Find every line containing the word "podataka" in the records below; report only how many there are.

:::::

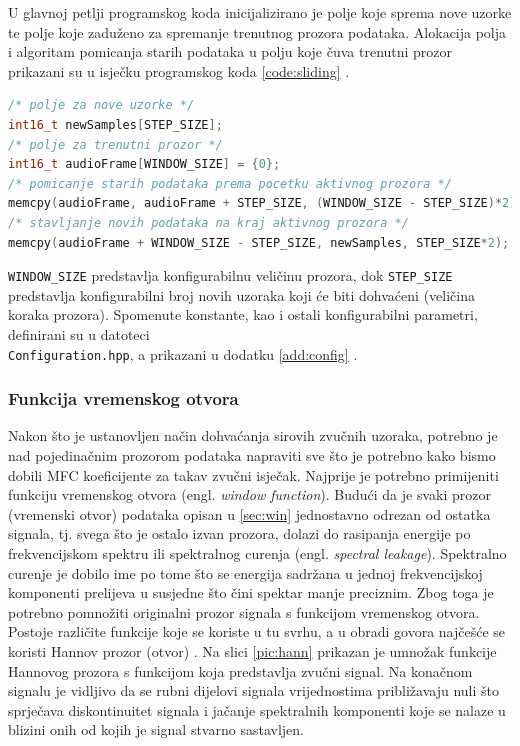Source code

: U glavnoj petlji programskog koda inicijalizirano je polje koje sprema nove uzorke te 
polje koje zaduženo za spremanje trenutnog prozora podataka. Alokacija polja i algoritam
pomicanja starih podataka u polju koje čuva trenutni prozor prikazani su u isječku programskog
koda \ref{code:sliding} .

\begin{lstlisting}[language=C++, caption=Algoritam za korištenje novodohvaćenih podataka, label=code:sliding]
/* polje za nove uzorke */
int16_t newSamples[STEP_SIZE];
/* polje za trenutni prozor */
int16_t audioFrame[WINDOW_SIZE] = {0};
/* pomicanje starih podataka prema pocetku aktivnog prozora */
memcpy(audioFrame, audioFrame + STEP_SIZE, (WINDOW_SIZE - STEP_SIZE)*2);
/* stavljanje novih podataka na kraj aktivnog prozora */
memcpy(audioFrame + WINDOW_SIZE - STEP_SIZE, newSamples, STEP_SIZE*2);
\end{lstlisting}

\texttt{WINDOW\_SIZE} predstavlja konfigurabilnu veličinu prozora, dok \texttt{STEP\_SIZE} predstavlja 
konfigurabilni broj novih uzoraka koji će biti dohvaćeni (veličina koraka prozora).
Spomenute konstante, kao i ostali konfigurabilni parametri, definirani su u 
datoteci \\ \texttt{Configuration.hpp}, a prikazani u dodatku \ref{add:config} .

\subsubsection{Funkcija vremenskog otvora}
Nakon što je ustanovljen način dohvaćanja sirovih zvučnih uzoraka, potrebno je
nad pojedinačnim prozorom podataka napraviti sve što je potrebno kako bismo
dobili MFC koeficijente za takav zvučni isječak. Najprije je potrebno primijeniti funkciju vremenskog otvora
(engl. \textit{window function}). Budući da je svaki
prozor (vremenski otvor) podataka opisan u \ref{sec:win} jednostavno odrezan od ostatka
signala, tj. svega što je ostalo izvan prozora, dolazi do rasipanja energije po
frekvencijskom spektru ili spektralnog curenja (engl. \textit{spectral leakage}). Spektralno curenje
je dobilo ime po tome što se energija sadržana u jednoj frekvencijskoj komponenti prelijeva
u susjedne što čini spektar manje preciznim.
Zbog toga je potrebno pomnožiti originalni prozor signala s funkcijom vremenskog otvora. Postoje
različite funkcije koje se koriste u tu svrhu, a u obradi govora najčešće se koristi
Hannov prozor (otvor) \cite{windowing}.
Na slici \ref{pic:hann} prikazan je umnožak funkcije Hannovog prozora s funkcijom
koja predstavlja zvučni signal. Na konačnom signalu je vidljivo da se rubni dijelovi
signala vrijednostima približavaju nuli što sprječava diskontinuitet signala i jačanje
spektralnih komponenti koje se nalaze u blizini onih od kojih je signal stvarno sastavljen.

:::::

• [RESPONSE]: 7